1. Field of the Invention
The present invention relates to an industrial robot, specifically to a technique of reducing shock when a robot collides with an obstacle and abnormal load is exerted on axes of the robot.
2. Description of the Related Art
FIG. 7 is a block diagram showing velocity loop control which is performed by servo controller for a servomotor for driving an axis of an industrial robot. A velocity deviation .epsilon. is obtained by subtracting a velocity feedback signal Vf sent from a velocity detector attached to a servomotor from a velocity command Vc outputted from a position loop control system or directly from a numerical controller. The value obtained by multiplying the integral of velocity deviation .epsilon. by an integral constant K1 (output of an integrator 100) and the value obtained by multiplying the velocity deviation .epsilon. by a proportional constant K2 (output of a proportional device 101) are added to obtain a torque command Tc. The servomotor is driven in accordance with the torque command Tc. Thus, the servomotor for driving a robot axis is generally drivingly controlled by the velocity loop control including proportional-plus-integral control.
Conventionally, in the control system as described above, when a collision of the robot with an obstacle is detected, each servomotor is drivingly controlled with a velocity command Vc turned to "0" so as to prevent damage such as breakage due to the collision.
In order to detect a collision, it can be adopted a method in which using a disturbance estimating observer 102 for estimating a disturbance torque Td based on a torque command Tc and a fed-back actual velocity Vf, it is determined that a collision has occurred when the estimated disturbance torque exceeds a predetermined value.
When a collision occurs and the velocity command Vc is turned to "0", a velocity feedback signal for the servomotor having a reversed sign is outputted to the velocity loop control system, and as a result, a torque command having a reversed sign, that is, a torque command which is to reverse the rotation of the servomotor is outputted to reduce shock due to the collision. Actually, the velocity loop system includes the integrator 100, and the influence of the integrator 100 needs to be taken into account. Here, in order to simplify the explanation, it is supposed that the influence of the integrator 100 is negligible.
FIGS. 6a to 6b are illustrations for explaining how a robot operates when a collision occurs and each servomotor is drivingly controlled with a velocity command Vc turned to "0". In FIGS. 6a to 6b, reference numeral 20 denotes an obstacle, 21 a hand attached to a wrist of the robot, and 22 an arm of the robot. Reference symbol Ma denotes a servomotor for driving the arm 22 (hereinafter referred to as "arm motor"), and reference symbol Mw denotes a servomotor for driving a wrist axis (hereinafter referred to as "wrist motor").

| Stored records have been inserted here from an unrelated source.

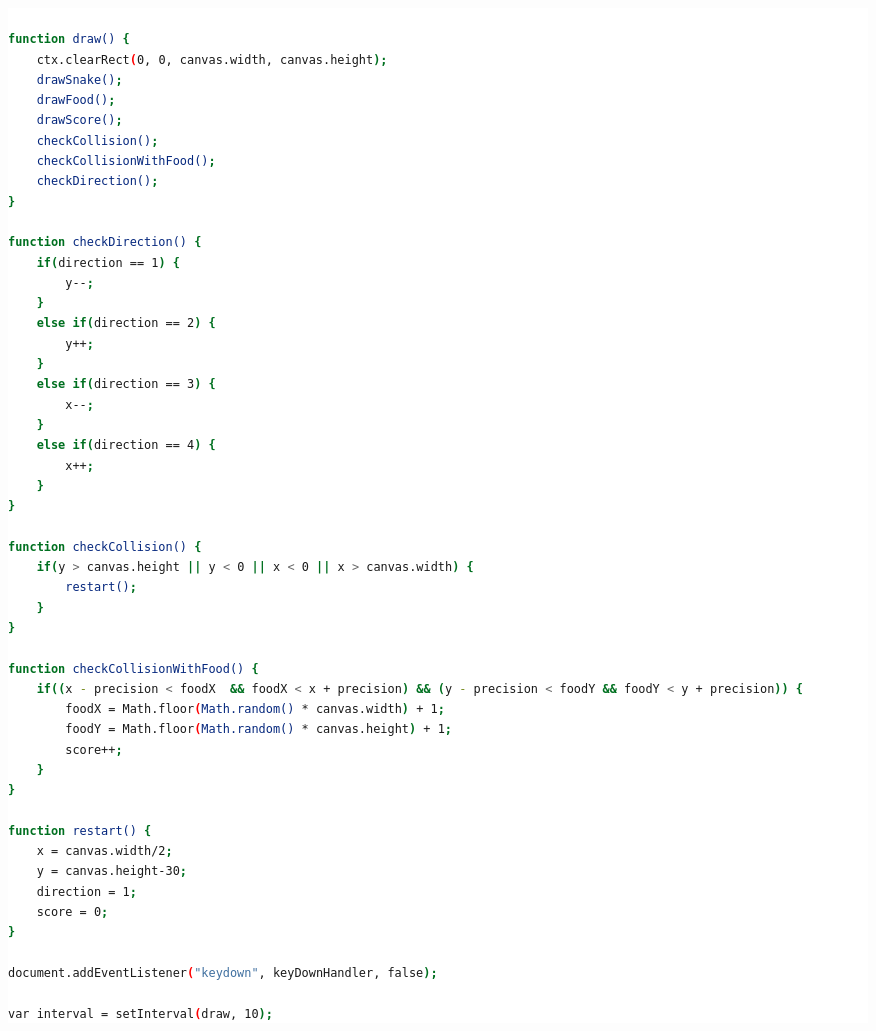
```sh

function draw() {
    ctx.clearRect(0, 0, canvas.width, canvas.height);
    drawSnake();
    drawFood();
    drawScore();
    checkCollision();
    checkCollisionWithFood();
    checkDirection();
}

function checkDirection() {
    if(direction == 1) {
        y--;
    }
    else if(direction == 2) {
        y++;
    } 
    else if(direction == 3) {
        x--;
    }
    else if(direction == 4) {
        x++;
    }
}

function checkCollision() {
    if(y > canvas.height || y < 0 || x < 0 || x > canvas.width) {
        restart();
    }
}

function checkCollisionWithFood() {
    if((x - precision < foodX  && foodX < x + precision) && (y - precision < foodY && foodY < y + precision)) {
        foodX = Math.floor(Math.random() * canvas.width) + 1;
        foodY = Math.floor(Math.random() * canvas.height) + 1;
        score++;
    }
}

function restart() {
    x = canvas.width/2;
    y = canvas.height-30;
    direction = 1;
    score = 0;
}

document.addEventListener("keydown", keyDownHandler, false);

var interval = setInterval(draw, 10);
```
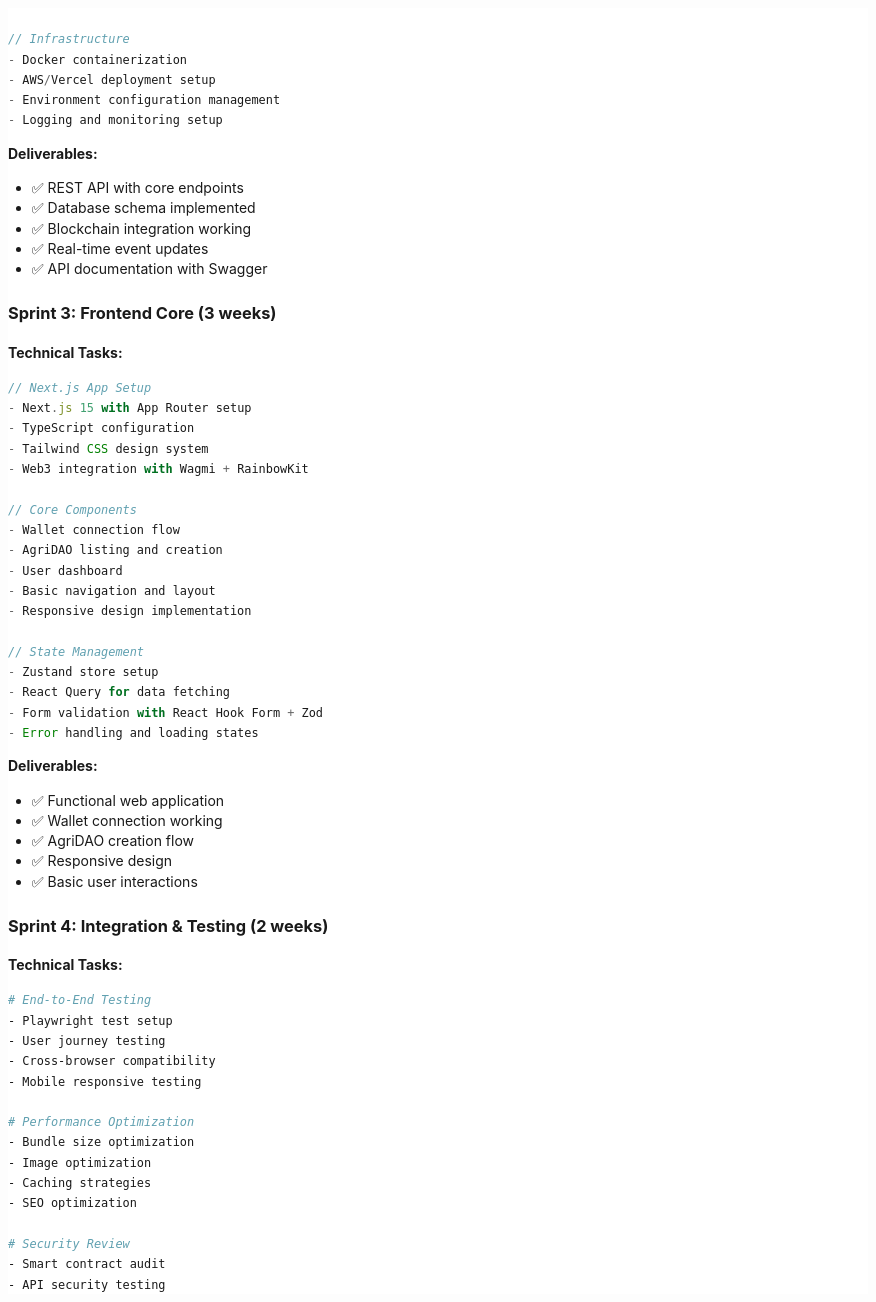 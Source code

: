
 ```typescript

// Infrastructure
- Docker containerization
- AWS/Vercel deployment setup
- Environment configuration management
- Logging and monitoring setup
```

**Deliverables:**
- ✅ REST API with core endpoints
- ✅ Database schema implemented
- ✅ Blockchain integration working
- ✅ Real-time event updates
- ✅ API documentation with Swagger

### Sprint 3: Frontend Core (3 weeks)

**Technical Tasks:**
```typescript
// Next.js App Setup
- Next.js 15 with App Router setup
- TypeScript configuration
- Tailwind CSS design system
- Web3 integration with Wagmi + RainbowKit

// Core Components
- Wallet connection flow
- AgriDAO listing and creation
- User dashboard
- Basic navigation and layout
- Responsive design implementation

// State Management
- Zustand store setup
- React Query for data fetching
- Form validation with React Hook Form + Zod
- Error handling and loading states
```

**Deliverables:**
- ✅ Functional web application
- ✅ Wallet connection working
- ✅ AgriDAO creation flow
- ✅ Responsive design
- ✅ Basic user interactions

### Sprint 4: Integration & Testing (2 weeks)

**Technical Tasks:**
```bash
# End-to-End Testing
- Playwright test setup
- User journey testing
- Cross-browser compatibility
- Mobile responsive testing

# Performance Optimization
- Bundle size optimization
- Image optimization
- Caching strategies
- SEO optimization

# Security Review
- Smart contract audit
- API security testing
```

Suppose that the arm 22 is driven by the arm motor Ma in a direction indicated by arrow a in FIG. 6a. When an end of the hand 21 collides with the obstacle 20 as shown in FIG. 6b, the arm motor Ma continues producing torque and motor velocity having the same direction as before the collision (the counter-clockwise direction in FIG. 6b) and the hand 21 receives disturbance torque having the opposite direction (the clockwise direction in FIG. 6b) from the obstacle, as indicated in FIG. 6b.
When the collision is detected, the velocity command Vc for each motor is turned to "0". When the velocity command Vc is turned to "0", only the velocity feedback signal Vf is inputted to the velocity loop, and as a result, the torque command Tc for each motor has a direction opposite to that it had before, as described above. Thus, the torque having a direction opposite to that before, that is, the clockwise direction is produced by the arm motor as indicated in FIG. 6c, and as a result, the arm 22 and hand 21 recede from the obstacle 20 and the robot stops. However, since the hand 21 and arm 22 are pushed by repulsive force due to deflection of the obstacle caused by the collision, the arm motor has also a velocity having a direction such that the arm 22 recedes from the obstacle 20, that is, the clockwise direction, as indicated in FIG. 6c. Since that velocity is fed back to the velocity loop, the sign of the torque command Tc is reversed and toque having a direction such that the arm collides with the obstacle 20, that is, the counter-clockwise direction is produced by the arm motor Ma as indicated in FIG. 6d. Thus, a collision may occur again.